→ **WORK ORDER**
Filter these records by the string "strategies", copying each line that holds it.

→ **MATERIAL SHOWN**
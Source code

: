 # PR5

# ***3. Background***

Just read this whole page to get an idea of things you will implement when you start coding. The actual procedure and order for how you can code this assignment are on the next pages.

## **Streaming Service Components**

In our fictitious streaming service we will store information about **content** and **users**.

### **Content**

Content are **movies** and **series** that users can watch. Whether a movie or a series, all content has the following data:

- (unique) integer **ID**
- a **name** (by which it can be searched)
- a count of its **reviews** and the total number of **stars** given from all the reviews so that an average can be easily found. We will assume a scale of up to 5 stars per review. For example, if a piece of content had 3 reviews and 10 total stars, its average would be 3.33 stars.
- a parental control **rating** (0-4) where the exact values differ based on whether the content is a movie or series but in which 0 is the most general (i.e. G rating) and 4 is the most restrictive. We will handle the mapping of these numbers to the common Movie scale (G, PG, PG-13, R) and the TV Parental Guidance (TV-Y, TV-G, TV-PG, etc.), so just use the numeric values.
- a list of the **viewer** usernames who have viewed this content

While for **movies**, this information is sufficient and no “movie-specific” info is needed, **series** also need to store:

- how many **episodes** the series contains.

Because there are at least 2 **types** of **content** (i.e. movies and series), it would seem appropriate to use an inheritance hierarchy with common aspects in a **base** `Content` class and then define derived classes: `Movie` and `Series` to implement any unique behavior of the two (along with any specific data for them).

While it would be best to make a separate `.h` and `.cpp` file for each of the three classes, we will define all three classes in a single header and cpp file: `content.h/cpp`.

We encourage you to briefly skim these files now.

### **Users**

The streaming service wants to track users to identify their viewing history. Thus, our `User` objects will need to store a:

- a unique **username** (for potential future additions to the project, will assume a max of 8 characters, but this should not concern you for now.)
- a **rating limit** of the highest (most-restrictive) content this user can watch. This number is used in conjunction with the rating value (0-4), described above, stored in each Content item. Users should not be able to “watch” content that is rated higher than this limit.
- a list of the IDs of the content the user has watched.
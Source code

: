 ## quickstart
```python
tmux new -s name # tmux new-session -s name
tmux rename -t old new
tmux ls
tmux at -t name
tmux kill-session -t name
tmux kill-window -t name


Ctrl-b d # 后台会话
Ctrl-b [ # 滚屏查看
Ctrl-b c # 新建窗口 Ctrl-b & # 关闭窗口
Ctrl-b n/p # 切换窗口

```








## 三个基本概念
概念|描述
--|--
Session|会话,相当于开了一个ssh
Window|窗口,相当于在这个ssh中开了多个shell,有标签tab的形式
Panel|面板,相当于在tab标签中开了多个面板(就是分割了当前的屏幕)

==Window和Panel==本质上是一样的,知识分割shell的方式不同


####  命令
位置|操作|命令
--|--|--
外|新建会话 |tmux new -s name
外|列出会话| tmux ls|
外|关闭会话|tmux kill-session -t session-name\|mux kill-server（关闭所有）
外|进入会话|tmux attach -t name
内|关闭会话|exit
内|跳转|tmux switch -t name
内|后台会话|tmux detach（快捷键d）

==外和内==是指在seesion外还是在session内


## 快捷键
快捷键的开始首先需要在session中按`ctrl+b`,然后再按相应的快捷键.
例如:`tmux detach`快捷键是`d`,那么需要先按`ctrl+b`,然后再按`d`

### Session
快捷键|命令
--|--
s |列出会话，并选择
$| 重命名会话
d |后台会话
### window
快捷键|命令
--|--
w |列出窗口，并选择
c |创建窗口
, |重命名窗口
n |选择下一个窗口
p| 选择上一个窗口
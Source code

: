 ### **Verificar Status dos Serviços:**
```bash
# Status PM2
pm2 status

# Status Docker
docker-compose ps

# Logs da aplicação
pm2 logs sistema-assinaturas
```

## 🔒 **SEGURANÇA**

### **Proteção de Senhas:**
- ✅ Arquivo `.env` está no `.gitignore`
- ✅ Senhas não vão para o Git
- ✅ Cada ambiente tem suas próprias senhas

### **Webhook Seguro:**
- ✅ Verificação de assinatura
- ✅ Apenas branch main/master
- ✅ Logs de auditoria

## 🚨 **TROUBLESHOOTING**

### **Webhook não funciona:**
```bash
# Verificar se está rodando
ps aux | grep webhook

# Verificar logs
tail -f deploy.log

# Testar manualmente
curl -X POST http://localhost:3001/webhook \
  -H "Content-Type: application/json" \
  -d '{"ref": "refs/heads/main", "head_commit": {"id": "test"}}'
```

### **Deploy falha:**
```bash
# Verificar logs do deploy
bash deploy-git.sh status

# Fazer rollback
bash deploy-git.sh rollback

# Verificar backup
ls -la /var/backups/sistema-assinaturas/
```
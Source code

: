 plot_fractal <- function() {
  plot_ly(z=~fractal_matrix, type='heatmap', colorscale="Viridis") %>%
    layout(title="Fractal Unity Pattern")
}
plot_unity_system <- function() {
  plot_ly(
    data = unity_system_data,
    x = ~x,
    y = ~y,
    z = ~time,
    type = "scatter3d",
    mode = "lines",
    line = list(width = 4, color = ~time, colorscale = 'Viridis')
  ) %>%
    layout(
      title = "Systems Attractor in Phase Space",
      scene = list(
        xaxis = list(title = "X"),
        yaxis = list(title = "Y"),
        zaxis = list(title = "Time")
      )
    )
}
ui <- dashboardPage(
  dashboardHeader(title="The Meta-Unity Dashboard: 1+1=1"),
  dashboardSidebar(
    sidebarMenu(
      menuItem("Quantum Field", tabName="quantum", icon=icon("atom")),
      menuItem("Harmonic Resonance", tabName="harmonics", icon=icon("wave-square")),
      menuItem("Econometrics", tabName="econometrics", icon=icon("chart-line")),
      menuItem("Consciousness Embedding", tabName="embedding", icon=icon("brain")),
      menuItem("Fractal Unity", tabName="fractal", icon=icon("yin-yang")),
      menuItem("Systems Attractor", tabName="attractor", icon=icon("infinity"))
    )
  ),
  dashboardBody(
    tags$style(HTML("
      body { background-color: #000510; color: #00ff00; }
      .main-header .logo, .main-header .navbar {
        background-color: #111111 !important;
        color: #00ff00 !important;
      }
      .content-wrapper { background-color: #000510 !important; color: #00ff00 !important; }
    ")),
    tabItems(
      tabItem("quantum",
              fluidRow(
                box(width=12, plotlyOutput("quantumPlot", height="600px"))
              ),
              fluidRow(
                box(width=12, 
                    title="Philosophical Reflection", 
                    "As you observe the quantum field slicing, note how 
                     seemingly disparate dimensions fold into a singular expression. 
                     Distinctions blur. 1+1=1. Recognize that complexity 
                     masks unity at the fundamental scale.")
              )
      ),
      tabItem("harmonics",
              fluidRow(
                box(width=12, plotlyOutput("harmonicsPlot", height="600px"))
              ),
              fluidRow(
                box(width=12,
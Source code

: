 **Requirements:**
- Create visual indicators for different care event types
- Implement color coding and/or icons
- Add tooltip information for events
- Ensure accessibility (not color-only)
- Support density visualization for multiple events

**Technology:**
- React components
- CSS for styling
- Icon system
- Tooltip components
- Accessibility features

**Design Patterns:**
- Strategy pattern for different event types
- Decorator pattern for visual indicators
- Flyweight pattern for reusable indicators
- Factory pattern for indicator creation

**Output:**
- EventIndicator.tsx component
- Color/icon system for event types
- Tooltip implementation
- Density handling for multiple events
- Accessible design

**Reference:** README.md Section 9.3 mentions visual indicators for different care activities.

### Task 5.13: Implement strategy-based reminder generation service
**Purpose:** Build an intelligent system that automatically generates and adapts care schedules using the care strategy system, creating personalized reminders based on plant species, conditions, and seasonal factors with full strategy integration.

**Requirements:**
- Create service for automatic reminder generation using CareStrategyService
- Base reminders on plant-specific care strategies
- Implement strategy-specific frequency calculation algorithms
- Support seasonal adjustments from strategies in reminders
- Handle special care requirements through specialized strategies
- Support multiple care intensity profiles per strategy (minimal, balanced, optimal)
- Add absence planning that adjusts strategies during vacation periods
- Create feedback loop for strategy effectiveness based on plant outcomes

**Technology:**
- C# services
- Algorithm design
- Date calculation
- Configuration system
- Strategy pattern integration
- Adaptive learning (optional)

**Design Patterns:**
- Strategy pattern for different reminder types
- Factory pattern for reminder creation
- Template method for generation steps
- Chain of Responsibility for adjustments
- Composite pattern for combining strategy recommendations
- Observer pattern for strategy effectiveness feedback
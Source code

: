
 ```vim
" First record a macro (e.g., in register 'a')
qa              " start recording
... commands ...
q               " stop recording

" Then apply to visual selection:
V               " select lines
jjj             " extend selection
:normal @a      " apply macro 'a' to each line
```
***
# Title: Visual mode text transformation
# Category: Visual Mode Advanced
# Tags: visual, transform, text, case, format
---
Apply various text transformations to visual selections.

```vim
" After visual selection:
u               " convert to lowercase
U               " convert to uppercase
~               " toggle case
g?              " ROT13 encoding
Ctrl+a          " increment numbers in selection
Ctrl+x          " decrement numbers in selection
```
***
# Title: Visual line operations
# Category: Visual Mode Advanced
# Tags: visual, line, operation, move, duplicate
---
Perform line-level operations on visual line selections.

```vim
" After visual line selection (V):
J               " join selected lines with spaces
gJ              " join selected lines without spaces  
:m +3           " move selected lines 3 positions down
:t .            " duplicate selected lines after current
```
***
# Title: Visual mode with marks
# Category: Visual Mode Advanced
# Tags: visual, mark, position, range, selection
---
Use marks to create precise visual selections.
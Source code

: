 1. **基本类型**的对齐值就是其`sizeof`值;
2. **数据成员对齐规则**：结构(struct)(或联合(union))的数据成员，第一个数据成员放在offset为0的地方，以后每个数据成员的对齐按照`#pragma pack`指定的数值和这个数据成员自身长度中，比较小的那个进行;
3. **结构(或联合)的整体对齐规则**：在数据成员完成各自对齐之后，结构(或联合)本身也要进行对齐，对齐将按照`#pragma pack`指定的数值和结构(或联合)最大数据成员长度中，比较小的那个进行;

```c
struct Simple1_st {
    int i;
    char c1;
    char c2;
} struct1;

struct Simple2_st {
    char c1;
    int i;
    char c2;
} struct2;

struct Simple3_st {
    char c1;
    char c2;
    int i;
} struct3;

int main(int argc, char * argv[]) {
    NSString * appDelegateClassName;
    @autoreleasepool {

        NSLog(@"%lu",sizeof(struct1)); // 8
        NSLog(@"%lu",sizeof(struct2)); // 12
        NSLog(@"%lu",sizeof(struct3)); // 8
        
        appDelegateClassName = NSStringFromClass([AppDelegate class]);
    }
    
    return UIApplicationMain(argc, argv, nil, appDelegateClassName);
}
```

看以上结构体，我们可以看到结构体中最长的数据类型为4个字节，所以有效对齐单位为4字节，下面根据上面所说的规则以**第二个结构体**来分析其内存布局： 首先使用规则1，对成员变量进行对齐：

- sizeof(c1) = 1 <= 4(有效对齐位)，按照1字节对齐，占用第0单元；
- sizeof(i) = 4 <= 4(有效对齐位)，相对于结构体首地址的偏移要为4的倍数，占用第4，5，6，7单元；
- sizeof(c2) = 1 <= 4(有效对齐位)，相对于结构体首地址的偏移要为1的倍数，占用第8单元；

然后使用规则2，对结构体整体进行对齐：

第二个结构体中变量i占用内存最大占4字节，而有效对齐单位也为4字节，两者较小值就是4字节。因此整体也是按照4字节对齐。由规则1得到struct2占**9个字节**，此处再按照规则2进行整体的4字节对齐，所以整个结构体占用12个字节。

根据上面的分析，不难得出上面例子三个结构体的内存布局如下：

→ **EXERCISE ANSWER**
- Base reminders on plant-specific care strategies
- Support seasonal adjustments from strategies in reminders
- Handle special care requirements through specialized strategies
- Add absence planning that adjusts strategies during vacation periods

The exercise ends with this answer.